◆ Task to carry out ◆
Take every record and write it out again exactly, with no images included.

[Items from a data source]
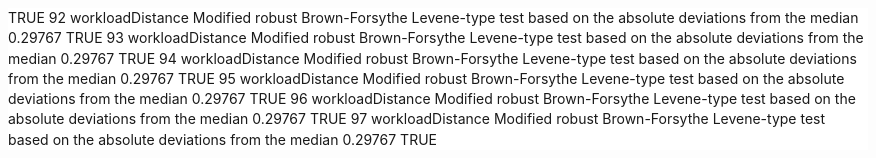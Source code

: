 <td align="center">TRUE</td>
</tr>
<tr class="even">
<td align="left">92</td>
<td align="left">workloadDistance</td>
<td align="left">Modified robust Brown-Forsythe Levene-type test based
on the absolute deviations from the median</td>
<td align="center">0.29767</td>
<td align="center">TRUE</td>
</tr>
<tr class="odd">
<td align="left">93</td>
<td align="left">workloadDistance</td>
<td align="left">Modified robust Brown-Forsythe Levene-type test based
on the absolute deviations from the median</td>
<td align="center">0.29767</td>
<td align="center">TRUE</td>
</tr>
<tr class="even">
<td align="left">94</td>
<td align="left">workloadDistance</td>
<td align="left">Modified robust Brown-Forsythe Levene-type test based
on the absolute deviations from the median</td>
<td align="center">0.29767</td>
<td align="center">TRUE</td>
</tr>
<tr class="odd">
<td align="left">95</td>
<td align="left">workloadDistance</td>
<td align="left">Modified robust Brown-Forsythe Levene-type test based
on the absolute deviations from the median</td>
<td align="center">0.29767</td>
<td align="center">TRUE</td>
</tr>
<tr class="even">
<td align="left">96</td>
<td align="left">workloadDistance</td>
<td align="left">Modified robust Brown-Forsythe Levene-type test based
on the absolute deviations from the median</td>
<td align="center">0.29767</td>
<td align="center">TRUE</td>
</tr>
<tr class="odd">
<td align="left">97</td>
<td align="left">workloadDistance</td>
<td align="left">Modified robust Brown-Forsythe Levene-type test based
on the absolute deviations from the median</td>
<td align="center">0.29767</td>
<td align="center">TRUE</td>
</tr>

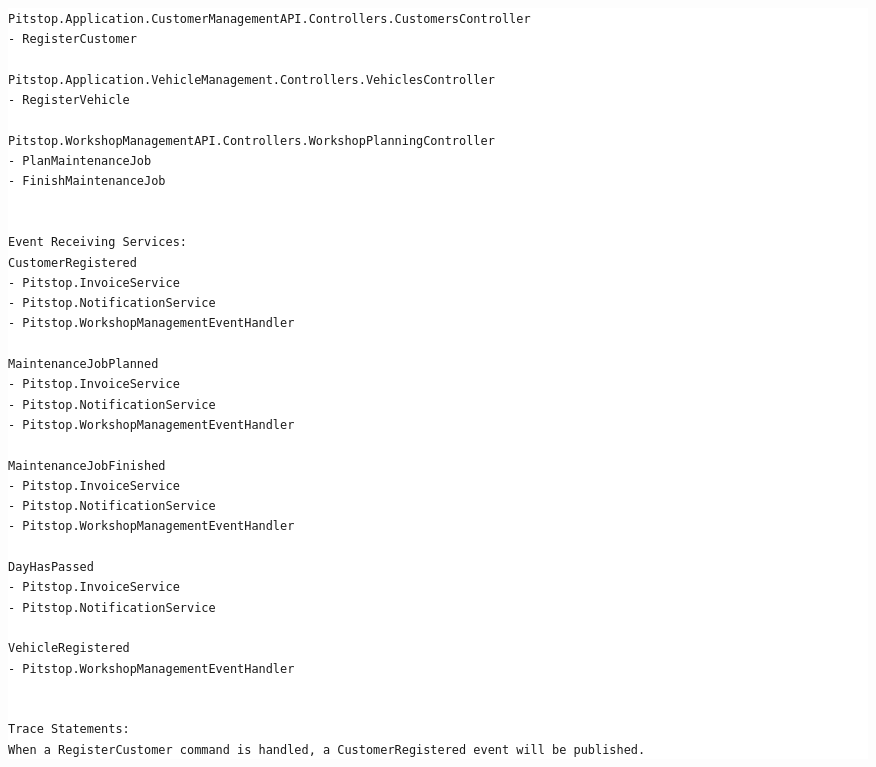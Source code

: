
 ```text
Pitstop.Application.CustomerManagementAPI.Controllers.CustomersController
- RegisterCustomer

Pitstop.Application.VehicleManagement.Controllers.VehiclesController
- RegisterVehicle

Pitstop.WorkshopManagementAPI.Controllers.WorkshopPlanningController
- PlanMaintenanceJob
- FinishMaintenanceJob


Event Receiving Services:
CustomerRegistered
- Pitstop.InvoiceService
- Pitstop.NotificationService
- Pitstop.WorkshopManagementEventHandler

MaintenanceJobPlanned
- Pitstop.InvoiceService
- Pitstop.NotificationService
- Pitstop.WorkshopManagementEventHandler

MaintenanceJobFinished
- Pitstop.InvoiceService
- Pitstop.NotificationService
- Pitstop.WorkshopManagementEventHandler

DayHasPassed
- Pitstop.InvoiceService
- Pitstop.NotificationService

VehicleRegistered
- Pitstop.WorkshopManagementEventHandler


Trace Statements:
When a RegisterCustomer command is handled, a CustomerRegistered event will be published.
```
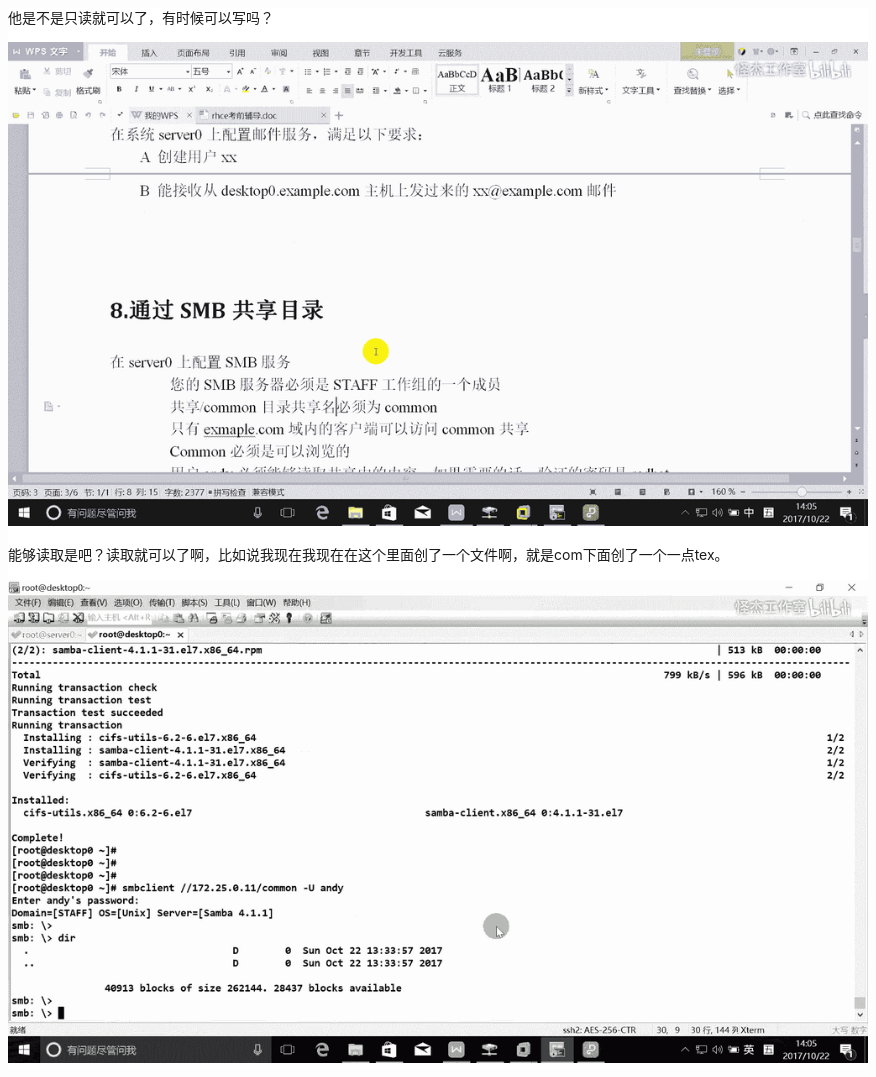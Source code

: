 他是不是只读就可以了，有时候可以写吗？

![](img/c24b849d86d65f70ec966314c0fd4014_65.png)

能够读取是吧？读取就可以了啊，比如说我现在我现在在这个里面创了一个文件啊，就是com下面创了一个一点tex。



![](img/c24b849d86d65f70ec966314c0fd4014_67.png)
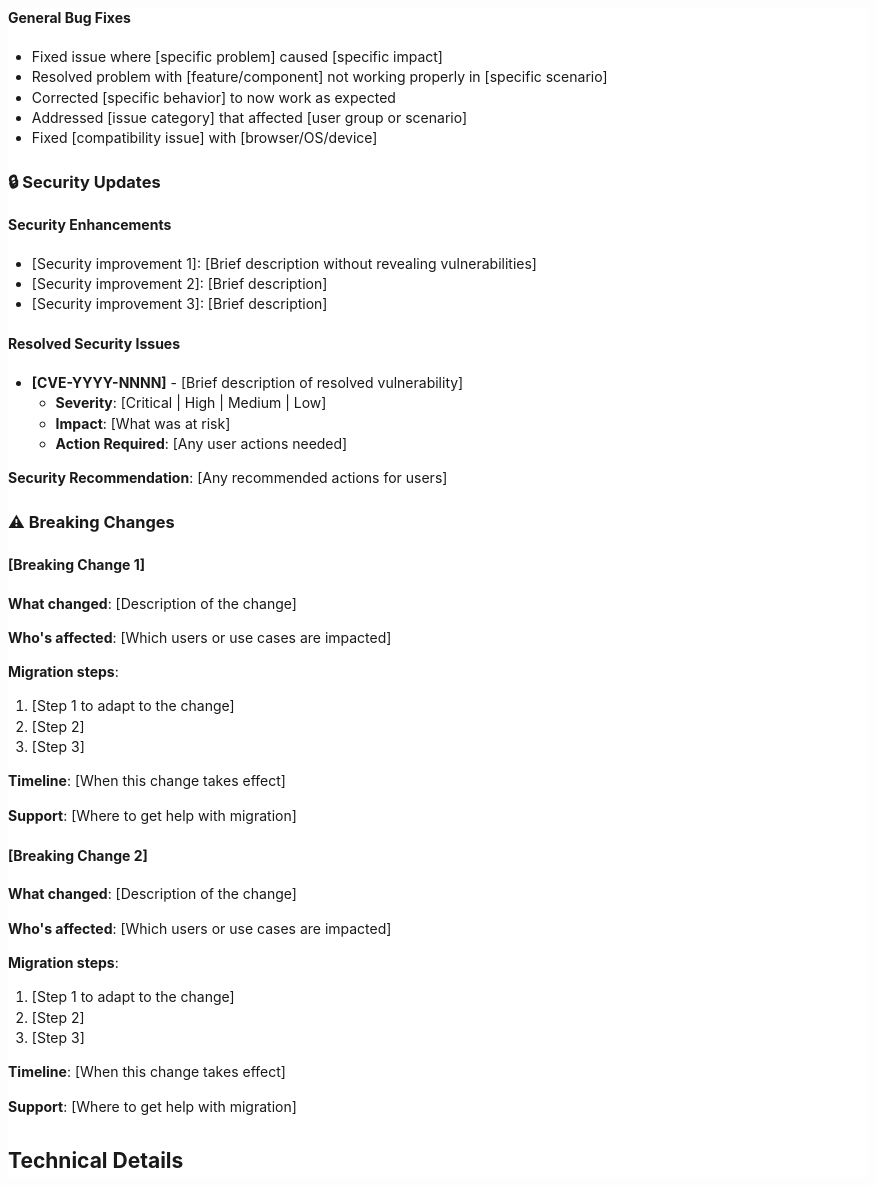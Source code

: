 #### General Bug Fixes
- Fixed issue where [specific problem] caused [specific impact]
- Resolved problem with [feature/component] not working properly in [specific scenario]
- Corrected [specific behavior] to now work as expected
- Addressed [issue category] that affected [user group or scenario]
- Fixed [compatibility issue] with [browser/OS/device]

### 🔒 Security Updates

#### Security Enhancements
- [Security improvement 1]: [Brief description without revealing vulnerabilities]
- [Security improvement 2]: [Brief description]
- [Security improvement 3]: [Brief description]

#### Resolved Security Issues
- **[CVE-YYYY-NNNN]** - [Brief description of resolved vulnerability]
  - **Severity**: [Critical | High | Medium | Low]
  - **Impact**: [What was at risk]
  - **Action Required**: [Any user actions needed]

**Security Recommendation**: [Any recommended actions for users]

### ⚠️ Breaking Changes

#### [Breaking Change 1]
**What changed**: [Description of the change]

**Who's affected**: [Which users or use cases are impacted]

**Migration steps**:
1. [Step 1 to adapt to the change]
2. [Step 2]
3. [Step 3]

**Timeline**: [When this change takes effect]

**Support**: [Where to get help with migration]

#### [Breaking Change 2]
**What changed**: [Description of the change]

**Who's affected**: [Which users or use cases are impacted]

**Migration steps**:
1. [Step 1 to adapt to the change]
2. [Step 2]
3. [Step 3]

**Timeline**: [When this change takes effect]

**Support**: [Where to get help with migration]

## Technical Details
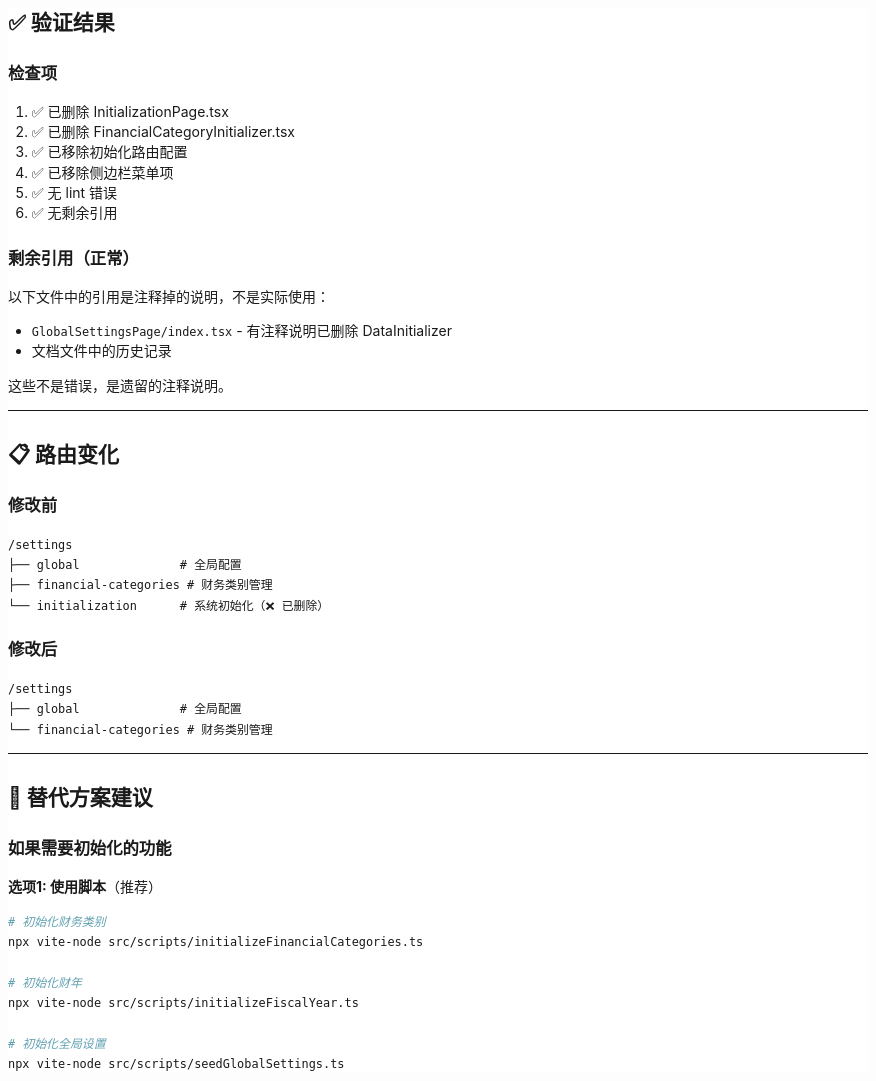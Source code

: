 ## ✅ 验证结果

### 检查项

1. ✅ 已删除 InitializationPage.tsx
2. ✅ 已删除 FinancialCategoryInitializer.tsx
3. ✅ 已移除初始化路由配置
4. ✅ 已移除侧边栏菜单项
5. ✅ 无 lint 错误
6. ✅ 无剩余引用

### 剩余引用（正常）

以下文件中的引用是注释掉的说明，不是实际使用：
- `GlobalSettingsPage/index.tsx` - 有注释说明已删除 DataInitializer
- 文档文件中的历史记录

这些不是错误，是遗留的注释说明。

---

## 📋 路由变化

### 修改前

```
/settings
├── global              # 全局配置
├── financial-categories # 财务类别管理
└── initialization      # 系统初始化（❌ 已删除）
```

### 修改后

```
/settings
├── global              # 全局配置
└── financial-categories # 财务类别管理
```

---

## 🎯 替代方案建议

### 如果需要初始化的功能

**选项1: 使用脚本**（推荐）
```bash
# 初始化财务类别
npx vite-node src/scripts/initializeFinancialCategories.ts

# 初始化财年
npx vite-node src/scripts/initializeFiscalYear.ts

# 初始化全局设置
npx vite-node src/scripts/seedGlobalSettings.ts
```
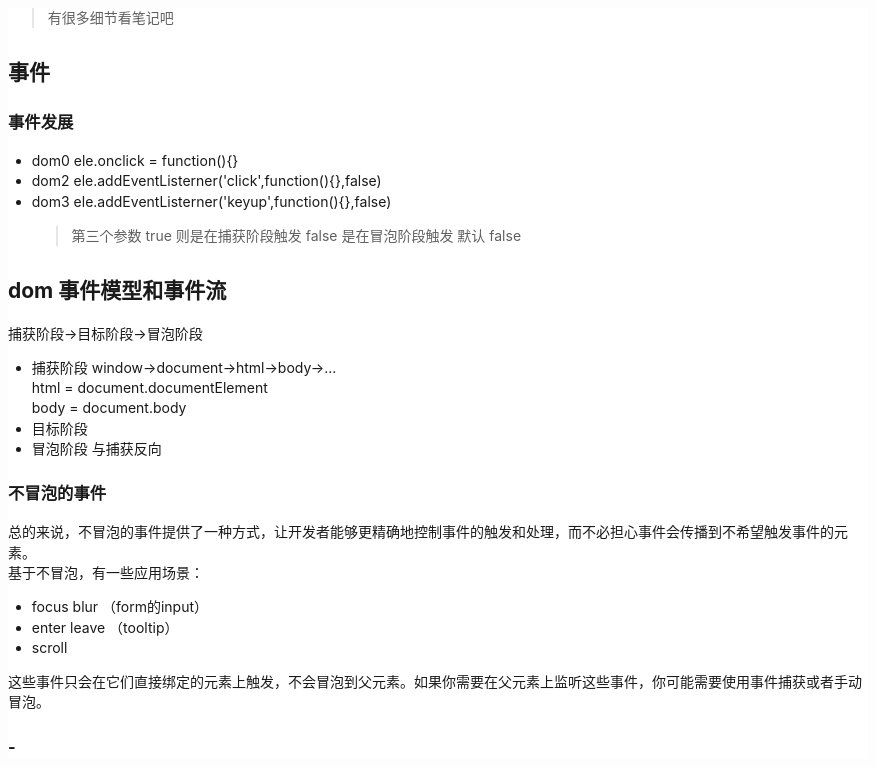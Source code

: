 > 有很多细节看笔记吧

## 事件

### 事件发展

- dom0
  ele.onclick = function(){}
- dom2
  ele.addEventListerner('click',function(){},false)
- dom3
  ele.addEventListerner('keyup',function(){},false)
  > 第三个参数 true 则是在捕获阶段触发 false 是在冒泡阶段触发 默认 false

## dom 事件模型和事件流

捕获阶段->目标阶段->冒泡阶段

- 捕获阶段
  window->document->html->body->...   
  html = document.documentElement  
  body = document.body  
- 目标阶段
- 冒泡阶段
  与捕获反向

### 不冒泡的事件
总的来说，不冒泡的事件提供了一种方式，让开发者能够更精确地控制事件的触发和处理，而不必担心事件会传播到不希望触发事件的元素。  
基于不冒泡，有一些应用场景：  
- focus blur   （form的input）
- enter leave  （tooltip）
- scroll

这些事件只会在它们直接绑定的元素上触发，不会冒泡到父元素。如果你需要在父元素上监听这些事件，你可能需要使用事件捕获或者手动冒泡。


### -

◆ Solution for this task ◆
Source code

: <td align="center">TRUE</td>
</tr>
<tr class="even">
<td align="left">92</td>
<td align="left">workloadDistance</td>
<td align="left">Modified robust Brown-Forsythe Levene-type test based
on the absolute deviations from the median</td>
<td align="center">0.29767</td>
<td align="center">TRUE</td>
</tr>
<tr class="odd">
<td align="left">93</td>
<td align="left">workloadDistance</td>
<td align="left">Modified robust Brown-Forsythe Levene-type test based
on the absolute deviations from the median</td>
<td align="center">0.29767</td>
<td align="center">TRUE</td>
</tr>
<tr class="even">
<td align="left">94</td>
<td align="left">workloadDistance</td>
<td align="left">Modified robust Brown-Forsythe Levene-type test based
on the absolute deviations from the median</td>
<td align="center">0.29767</td>
<td align="center">TRUE</td>
</tr>
<tr class="odd">
<td align="left">95</td>
<td align="left">workloadDistance</td>
<td align="left">Modified robust Brown-Forsythe Levene-type test based
on the absolute deviations from the median</td>
<td align="center">0.29767</td>
<td align="center">TRUE</td>
</tr>
<tr class="even">
<td align="left">96</td>
<td align="left">workloadDistance</td>
<td align="left">Modified robust Brown-Forsythe Levene-type test based
on the absolute deviations from the median</td>
<td align="center">0.29767</td>
<td align="center">TRUE</td>
</tr>
<tr class="odd">
<td align="left">97</td>
<td align="left">workloadDistance</td>
<td align="left">Modified robust Brown-Forsythe Levene-type test based
on the absolute deviations from the median</td>
<td align="center">0.29767</td>
<td align="center">TRUE</td>
</tr>

Source code

:
 ```text
Pitstop.Application.CustomerManagementAPI.Controllers.CustomersController
- RegisterCustomer

Pitstop.Application.VehicleManagement.Controllers.VehiclesController
- RegisterVehicle

Pitstop.WorkshopManagementAPI.Controllers.WorkshopPlanningController
- PlanMaintenanceJob
- FinishMaintenanceJob


Event Receiving Services:
CustomerRegistered
- Pitstop.InvoiceService
- Pitstop.NotificationService
- Pitstop.WorkshopManagementEventHandler

MaintenanceJobPlanned
- Pitstop.InvoiceService
- Pitstop.NotificationService
- Pitstop.WorkshopManagementEventHandler

MaintenanceJobFinished
- Pitstop.InvoiceService
- Pitstop.NotificationService
- Pitstop.WorkshopManagementEventHandler

DayHasPassed
- Pitstop.InvoiceService
- Pitstop.NotificationService

VehicleRegistered
- Pitstop.WorkshopManagementEventHandler


Trace Statements:
When a RegisterCustomer command is handled, a CustomerRegistered event will be published.
```
Source code

: 他是不是只读就可以了，有时候可以写吗？

![](img/c24b849d86d65f70ec966314c0fd4014_65.png)

能够读取是吧？读取就可以了啊，比如说我现在我现在在这个里面创了一个文件啊，就是com下面创了一个一点tex。



![](img/c24b849d86d65f70ec966314c0fd4014_67.png)
Source code

: #### General Bug Fixes
- Fixed issue where [specific problem] caused [specific impact]
- Resolved problem with [feature/component] not working properly in [specific scenario]
- Corrected [specific behavior] to now work as expected
- Addressed [issue category] that affected [user group or scenario]
- Fixed [compatibility issue] with [browser/OS/device]

### 🔒 Security Updates

#### Security Enhancements
- [Security improvement 1]: [Brief description without revealing vulnerabilities]
- [Security improvement 2]: [Brief description]
- [Security improvement 3]: [Brief description]

#### Resolved Security Issues
- **[CVE-YYYY-NNNN]** - [Brief description of resolved vulnerability]
  - **Severity**: [Critical | High | Medium | Low]
  - **Impact**: [What was at risk]
  - **Action Required**: [Any user actions needed]

**Security Recommendation**: [Any recommended actions for users]

### ⚠️ Breaking Changes

#### [Breaking Change 1]
**What changed**: [Description of the change]

**Who's affected**: [Which users or use cases are impacted]

**Migration steps**:
1. [Step 1 to adapt to the change]
2. [Step 2]
3. [Step 3]

**Timeline**: [When this change takes effect]

**Support**: [Where to get help with migration]

#### [Breaking Change 2]
**What changed**: [Description of the change]

**Who's affected**: [Which users or use cases are impacted]

**Migration steps**:
1. [Step 1 to adapt to the change]
2. [Step 2]
3. [Step 3]

**Timeline**: [When this change takes effect]

**Support**: [Where to get help with migration]

## Technical Details
Source code

: ## ✅ 验证结果

### 检查项

1. ✅ 已删除 InitializationPage.tsx
2. ✅ 已删除 FinancialCategoryInitializer.tsx
3. ✅ 已移除初始化路由配置
4. ✅ 已移除侧边栏菜单项
5. ✅ 无 lint 错误
6. ✅ 无剩余引用

### 剩余引用（正常）

以下文件中的引用是注释掉的说明，不是实际使用：
- `GlobalSettingsPage/index.tsx` - 有注释说明已删除 DataInitializer
- 文档文件中的历史记录

这些不是错误，是遗留的注释说明。

---

## 📋 路由变化

### 修改前

```
/settings
├── global              # 全局配置
├── financial-categories # 财务类别管理
└── initialization      # 系统初始化（❌ 已删除）
```

### 修改后

```
/settings
├── global              # 全局配置
└── financial-categories # 财务类别管理
```

---

## 🎯 替代方案建议

### 如果需要初始化的功能

**选项1: 使用脚本**（推荐）
```bash
# 初始化财务类别
npx vite-node src/scripts/initializeFinancialCategories.ts

# 初始化财年
npx vite-node src/scripts/initializeFiscalYear.ts

# 初始化全局设置
npx vite-node src/scripts/seedGlobalSettings.ts
```
Source code

: > 有很多细节看笔记吧

## 事件

### 事件发展

- dom0
  ele.onclick = function(){}
- dom2
  ele.addEventListerner('click',function(){},false)
- dom3
  ele.addEventListerner('keyup',function(){},false)
  > 第三个参数 true 则是在捕获阶段触发 false 是在冒泡阶段触发 默认 false

## dom 事件模型和事件流

捕获阶段->目标阶段->冒泡阶段

- 捕获阶段
  window->document->html->body->...   
  html = document.documentElement  
  body = document.body  
- 目标阶段
- 冒泡阶段
  与捕获反向

### 不冒泡的事件
总的来说，不冒泡的事件提供了一种方式，让开发者能够更精确地控制事件的触发和处理，而不必担心事件会传播到不希望触发事件的元素。  
基于不冒泡，有一些应用场景：  
- focus blur   （form的input）
- enter leave  （tooltip）
- scroll

这些事件只会在它们直接绑定的元素上触发，不会冒泡到父元素。如果你需要在父元素上监听这些事件，你可能需要使用事件捕获或者手动冒泡。


### -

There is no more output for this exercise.